Problem statement:
Reproduce the data shown below exactly.

Source material:
=-=-=
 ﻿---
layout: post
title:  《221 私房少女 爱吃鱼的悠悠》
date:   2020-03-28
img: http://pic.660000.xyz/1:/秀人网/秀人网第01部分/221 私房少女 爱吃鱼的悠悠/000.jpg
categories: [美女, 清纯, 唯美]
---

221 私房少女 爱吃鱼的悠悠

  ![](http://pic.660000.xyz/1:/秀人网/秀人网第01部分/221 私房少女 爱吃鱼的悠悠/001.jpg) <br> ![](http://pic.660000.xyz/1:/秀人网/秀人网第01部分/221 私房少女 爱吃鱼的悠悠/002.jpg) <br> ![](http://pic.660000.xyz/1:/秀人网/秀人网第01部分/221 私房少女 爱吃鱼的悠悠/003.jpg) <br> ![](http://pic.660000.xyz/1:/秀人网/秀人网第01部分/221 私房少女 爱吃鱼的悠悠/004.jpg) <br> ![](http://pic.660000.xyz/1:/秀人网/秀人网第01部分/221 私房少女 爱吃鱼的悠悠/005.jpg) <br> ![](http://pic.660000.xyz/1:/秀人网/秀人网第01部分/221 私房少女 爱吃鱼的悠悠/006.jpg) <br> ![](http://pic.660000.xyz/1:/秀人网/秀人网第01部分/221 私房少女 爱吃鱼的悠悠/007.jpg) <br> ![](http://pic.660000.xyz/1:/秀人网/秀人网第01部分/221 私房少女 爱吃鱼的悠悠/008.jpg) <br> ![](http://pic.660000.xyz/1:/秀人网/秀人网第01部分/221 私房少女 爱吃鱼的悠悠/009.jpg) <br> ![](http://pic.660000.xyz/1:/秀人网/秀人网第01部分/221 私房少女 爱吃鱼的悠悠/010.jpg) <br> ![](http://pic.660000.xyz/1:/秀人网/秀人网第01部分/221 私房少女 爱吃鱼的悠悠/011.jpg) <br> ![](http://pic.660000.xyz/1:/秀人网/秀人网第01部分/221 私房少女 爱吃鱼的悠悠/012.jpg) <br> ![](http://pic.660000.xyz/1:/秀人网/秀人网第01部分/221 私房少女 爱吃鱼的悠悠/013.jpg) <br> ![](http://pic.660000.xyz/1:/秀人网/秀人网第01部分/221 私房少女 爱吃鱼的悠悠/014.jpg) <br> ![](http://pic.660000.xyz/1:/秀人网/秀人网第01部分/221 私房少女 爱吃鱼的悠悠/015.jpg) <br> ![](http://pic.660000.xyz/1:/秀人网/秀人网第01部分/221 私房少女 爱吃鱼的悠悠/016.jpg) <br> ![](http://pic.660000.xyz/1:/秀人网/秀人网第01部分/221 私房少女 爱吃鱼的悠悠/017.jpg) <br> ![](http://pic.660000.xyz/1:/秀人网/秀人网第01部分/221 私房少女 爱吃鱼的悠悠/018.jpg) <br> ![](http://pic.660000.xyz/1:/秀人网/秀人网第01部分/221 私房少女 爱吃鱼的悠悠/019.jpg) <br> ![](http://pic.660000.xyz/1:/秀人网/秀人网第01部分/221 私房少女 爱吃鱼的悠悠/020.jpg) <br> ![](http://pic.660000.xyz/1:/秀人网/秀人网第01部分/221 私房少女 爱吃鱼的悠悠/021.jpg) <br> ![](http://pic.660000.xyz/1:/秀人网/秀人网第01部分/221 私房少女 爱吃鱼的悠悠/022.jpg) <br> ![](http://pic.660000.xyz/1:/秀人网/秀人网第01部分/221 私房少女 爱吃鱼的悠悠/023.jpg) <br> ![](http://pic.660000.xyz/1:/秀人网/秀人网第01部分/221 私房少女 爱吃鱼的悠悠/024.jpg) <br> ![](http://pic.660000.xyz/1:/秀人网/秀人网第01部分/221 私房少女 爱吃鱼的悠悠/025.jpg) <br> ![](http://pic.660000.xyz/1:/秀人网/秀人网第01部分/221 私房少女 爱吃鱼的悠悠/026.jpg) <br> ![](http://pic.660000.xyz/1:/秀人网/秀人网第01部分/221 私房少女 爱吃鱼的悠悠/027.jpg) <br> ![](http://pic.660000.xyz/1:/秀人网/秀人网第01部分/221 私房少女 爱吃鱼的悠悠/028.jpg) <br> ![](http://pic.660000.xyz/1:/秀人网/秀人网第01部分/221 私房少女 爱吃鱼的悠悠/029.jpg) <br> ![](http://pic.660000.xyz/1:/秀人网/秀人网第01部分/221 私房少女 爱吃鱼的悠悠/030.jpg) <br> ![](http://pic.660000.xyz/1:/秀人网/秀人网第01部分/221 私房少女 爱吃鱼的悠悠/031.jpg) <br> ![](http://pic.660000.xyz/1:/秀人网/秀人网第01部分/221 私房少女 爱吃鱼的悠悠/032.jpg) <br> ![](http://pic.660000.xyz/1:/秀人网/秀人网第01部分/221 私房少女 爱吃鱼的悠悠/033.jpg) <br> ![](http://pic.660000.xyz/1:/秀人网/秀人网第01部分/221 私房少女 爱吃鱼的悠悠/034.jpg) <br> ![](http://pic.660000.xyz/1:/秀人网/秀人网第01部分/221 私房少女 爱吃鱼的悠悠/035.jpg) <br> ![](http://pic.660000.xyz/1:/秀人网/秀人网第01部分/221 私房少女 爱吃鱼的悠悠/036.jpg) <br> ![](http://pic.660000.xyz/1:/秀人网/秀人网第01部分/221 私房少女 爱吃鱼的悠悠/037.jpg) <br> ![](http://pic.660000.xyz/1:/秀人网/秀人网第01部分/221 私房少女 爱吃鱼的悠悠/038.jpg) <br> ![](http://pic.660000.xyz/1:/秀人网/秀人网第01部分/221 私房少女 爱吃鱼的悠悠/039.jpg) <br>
=-=-=
Solution for this problem:
 ﻿---
layout: post
title:  《221 私房少女 爱吃鱼的悠悠》
date:   2020-03-28
img: http://pic.660000.xyz/1:/秀人网/秀人网第01部分/221 私房少女 爱吃鱼的悠悠/000.jpg
categories: [美女, 清纯, 唯美]
---

221 私房少女 爱吃鱼的悠悠

  ![](http://pic.660000.xyz/1:/秀人网/秀人网第01部分/221 私房少女 爱吃鱼的悠悠/001.jpg) <br> ![](http://pic.660000.xyz/1:/秀人网/秀人网第01部分/221 私房少女 爱吃鱼的悠悠/002.jpg) <br> ![](http://pic.660000.xyz/1:/秀人网/秀人网第01部分/221 私房少女 爱吃鱼的悠悠/003.jpg) <br> ![](http://pic.660000.xyz/1:/秀人网/秀人网第01部分/221 私房少女 爱吃鱼的悠悠/004.jpg) <br> ![](http://pic.660000.xyz/1:/秀人网/秀人网第01部分/221 私房少女 爱吃鱼的悠悠/005.jpg) <br> ![](http://pic.660000.xyz/1:/秀人网/秀人网第01部分/221 私房少女 爱吃鱼的悠悠/006.jpg) <br> ![](http://pic.660000.xyz/1:/秀人网/秀人网第01部分/221 私房少女 爱吃鱼的悠悠/007.jpg) <br> ![](http://pic.660000.xyz/1:/秀人网/秀人网第01部分/221 私房少女 爱吃鱼的悠悠/008.jpg) <br> ![](http://pic.660000.xyz/1:/秀人网/秀人网第01部分/221 私房少女 爱吃鱼的悠悠/009.jpg) <br> ![](http://pic.660000.xyz/1:/秀人网/秀人网第01部分/221 私房少女 爱吃鱼的悠悠/010.jpg) <br> ![](http://pic.660000.xyz/1:/秀人网/秀人网第01部分/221 私房少女 爱吃鱼的悠悠/011.jpg) <br> ![](http://pic.660000.xyz/1:/秀人网/秀人网第01部分/221 私房少女 爱吃鱼的悠悠/012.jpg) <br> ![](http://pic.660000.xyz/1:/秀人网/秀人网第01部分/221 私房少女 爱吃鱼的悠悠/013.jpg) <br> ![](http://pic.660000.xyz/1:/秀人网/秀人网第01部分/221 私房少女 爱吃鱼的悠悠/014.jpg) <br> ![](http://pic.660000.xyz/1:/秀人网/秀人网第01部分/221 私房少女 爱吃鱼的悠悠/015.jpg) <br> ![](http://pic.660000.xyz/1:/秀人网/秀人网第01部分/221 私房少女 爱吃鱼的悠悠/016.jpg) <br> ![](http://pic.660000.xyz/1:/秀人网/秀人网第01部分/221 私房少女 爱吃鱼的悠悠/017.jpg) <br> ![](http://pic.660000.xyz/1:/秀人网/秀人网第01部分/221 私房少女 爱吃鱼的悠悠/018.jpg) <br> ![](http://pic.660000.xyz/1:/秀人网/秀人网第01部分/221 私房少女 爱吃鱼的悠悠/019.jpg) <br> ![](http://pic.660000.xyz/1:/秀人网/秀人网第01部分/221 私房少女 爱吃鱼的悠悠/020.jpg) <br> ![](http://pic.660000.xyz/1:/秀人网/秀人网第01部分/221 私房少女 爱吃鱼的悠悠/021.jpg) <br> ![](http://pic.660000.xyz/1:/秀人网/秀人网第01部分/221 私房少女 爱吃鱼的悠悠/022.jpg) <br> ![](http://pic.660000.xyz/1:/秀人网/秀人网第01部分/221 私房少女 爱吃鱼的悠悠/023.jpg) <br> ![](http://pic.660000.xyz/1:/秀人网/秀人网第01部分/221 私房少女 爱吃鱼的悠悠/024.jpg) <br> ![](http://pic.660000.xyz/1:/秀人网/秀人网第01部分/221 私房少女 爱吃鱼的悠悠/025.jpg) <br> ![](http://pic.660000.xyz/1:/秀人网/秀人网第01部分/221 私房少女 爱吃鱼的悠悠/026.jpg) <br> ![](http://pic.660000.xyz/1:/秀人网/秀人网第01部分/221 私房少女 爱吃鱼的悠悠/027.jpg) <br> ![](http://pic.660000.xyz/1:/秀人网/秀人网第01部分/221 私房少女 爱吃鱼的悠悠/028.jpg) <br> ![](http://pic.660000.xyz/1:/秀人网/秀人网第01部分/221 私房少女 爱吃鱼的悠悠/029.jpg) <br> ![](http://pic.660000.xyz/1:/秀人网/秀人网第01部分/221 私房少女 爱吃鱼的悠悠/030.jpg) <br> ![](http://pic.660000.xyz/1:/秀人网/秀人网第01部分/221 私房少女 爱吃鱼的悠悠/031.jpg) <br> ![](http://pic.660000.xyz/1:/秀人网/秀人网第01部分/221 私房少女 爱吃鱼的悠悠/032.jpg) <br> ![](http://pic.660000.xyz/1:/秀人网/秀人网第01部分/221 私房少女 爱吃鱼的悠悠/033.jpg) <br> ![](http://pic.660000.xyz/1:/秀人网/秀人网第01部分/221 私房少女 爱吃鱼的悠悠/034.jpg) <br> ![](http://pic.660000.xyz/1:/秀人网/秀人网第01部分/221 私房少女 爱吃鱼的悠悠/035.jpg) <br> ![](http://pic.660000.xyz/1:/秀人网/秀人网第01部分/221 私房少女 爱吃鱼的悠悠/036.jpg) <br> ![](http://pic.660000.xyz/1:/秀人网/秀人网第01部分/221 私房少女 爱吃鱼的悠悠/037.jpg) <br> ![](http://pic.660000.xyz/1:/秀人网/秀人网第01部分/221 私房少女 爱吃鱼的悠悠/038.jpg) <br> ![](http://pic.660000.xyz/1:/秀人网/秀人网第01部分/221 私房少女 爱吃鱼的悠悠/039.jpg) <br>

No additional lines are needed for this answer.